Required work | Find the word "could" in the data. Return every line where it appears.

Extracted data Start Marker

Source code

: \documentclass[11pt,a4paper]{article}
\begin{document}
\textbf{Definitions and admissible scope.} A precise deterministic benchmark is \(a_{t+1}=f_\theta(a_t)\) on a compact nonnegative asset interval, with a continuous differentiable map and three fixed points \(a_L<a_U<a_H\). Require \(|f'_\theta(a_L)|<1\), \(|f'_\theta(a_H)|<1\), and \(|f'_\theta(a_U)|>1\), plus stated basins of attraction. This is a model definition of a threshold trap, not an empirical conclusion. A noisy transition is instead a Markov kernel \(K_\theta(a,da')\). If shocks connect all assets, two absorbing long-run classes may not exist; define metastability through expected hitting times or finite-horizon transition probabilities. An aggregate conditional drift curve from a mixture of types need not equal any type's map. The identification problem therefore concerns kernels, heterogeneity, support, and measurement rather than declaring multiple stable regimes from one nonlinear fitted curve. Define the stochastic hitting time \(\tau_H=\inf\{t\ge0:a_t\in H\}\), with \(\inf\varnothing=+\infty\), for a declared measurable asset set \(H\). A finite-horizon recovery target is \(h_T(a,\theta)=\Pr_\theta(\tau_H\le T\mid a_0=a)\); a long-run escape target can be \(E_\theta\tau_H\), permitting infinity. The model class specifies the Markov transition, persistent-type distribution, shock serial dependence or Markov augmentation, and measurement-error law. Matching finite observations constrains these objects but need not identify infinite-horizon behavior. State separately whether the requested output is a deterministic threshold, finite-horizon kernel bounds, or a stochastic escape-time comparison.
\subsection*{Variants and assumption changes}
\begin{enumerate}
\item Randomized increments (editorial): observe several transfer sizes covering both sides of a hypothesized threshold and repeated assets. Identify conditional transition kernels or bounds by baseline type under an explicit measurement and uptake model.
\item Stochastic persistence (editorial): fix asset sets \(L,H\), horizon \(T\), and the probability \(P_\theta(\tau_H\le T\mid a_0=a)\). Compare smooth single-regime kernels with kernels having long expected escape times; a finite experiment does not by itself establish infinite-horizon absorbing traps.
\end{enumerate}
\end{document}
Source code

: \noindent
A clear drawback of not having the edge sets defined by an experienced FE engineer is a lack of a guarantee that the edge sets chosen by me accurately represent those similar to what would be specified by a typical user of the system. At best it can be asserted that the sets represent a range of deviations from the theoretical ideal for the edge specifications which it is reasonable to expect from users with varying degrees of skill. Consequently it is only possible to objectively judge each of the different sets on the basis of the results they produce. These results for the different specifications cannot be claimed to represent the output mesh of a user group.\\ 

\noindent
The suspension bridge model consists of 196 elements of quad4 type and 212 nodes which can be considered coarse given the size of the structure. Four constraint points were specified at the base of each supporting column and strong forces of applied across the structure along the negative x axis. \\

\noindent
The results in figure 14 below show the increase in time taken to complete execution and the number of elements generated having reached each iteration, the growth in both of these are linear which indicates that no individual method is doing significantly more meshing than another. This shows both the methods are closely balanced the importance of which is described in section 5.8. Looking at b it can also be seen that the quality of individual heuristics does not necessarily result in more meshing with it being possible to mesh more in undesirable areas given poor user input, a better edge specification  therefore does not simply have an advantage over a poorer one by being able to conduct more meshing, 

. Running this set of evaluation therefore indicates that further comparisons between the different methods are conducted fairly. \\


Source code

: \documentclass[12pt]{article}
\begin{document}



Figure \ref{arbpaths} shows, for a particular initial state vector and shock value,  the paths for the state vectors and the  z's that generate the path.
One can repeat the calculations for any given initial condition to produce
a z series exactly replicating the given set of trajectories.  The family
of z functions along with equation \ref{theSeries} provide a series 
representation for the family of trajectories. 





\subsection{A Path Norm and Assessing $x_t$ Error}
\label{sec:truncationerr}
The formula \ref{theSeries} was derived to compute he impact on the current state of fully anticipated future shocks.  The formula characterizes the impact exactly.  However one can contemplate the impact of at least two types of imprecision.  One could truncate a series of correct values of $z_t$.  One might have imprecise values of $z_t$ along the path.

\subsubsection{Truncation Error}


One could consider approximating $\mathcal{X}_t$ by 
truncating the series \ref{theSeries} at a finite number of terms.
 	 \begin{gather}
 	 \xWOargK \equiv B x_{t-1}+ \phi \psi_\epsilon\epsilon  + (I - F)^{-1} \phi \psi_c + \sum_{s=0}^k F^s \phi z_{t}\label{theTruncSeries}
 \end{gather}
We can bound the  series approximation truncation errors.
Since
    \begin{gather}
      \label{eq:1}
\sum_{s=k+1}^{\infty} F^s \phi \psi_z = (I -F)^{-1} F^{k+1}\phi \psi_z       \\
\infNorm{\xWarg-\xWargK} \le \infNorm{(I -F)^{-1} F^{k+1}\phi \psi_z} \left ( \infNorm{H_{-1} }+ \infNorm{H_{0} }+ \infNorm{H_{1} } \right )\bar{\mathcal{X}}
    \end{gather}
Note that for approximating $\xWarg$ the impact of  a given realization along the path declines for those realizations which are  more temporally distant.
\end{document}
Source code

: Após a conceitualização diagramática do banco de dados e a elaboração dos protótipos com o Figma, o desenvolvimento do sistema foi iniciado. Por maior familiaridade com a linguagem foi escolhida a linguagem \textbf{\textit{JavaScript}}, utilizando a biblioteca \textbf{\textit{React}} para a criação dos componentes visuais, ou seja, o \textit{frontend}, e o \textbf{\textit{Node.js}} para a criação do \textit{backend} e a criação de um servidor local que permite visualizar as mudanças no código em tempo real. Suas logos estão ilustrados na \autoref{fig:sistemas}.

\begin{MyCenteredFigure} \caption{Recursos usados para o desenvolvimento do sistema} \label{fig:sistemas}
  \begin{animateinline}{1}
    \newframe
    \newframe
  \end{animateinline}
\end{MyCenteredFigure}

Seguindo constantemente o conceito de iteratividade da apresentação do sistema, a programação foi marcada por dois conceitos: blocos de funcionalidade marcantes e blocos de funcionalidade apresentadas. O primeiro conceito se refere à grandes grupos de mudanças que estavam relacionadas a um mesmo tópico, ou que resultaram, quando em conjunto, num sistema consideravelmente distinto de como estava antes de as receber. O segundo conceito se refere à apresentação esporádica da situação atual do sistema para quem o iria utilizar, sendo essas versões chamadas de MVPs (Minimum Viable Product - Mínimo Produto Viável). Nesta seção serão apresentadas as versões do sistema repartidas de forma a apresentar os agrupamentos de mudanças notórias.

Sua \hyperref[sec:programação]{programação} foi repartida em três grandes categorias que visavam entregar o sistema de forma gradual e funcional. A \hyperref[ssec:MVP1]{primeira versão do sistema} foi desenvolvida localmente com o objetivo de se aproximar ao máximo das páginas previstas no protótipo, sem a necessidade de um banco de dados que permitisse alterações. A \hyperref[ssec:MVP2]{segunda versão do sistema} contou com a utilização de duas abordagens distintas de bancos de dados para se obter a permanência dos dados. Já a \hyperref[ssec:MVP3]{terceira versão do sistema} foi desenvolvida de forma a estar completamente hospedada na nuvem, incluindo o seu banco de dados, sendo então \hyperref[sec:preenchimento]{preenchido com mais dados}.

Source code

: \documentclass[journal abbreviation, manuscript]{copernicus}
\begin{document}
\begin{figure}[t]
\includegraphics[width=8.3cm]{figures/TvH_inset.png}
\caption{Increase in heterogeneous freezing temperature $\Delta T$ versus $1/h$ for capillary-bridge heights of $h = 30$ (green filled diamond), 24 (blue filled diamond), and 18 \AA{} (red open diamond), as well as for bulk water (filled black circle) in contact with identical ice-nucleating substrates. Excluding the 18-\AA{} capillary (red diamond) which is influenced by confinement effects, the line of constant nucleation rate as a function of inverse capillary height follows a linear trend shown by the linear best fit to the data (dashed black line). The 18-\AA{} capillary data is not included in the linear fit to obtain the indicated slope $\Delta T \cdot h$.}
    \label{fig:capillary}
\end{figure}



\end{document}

Extracted data End Marker

Exercise output |
The formula \ref{theSeries} was derived to compute he impact on the current state of fully anticipated future shocks.  The formula characterizes the impact exactly.  However one can contemplate the impact of at least two types of imprecision.  One could truncate a series of correct values of $z_t$.  One might have imprecise values of $z_t$ along the path.
One could consider approximating $\mathcal{X}_t$ by 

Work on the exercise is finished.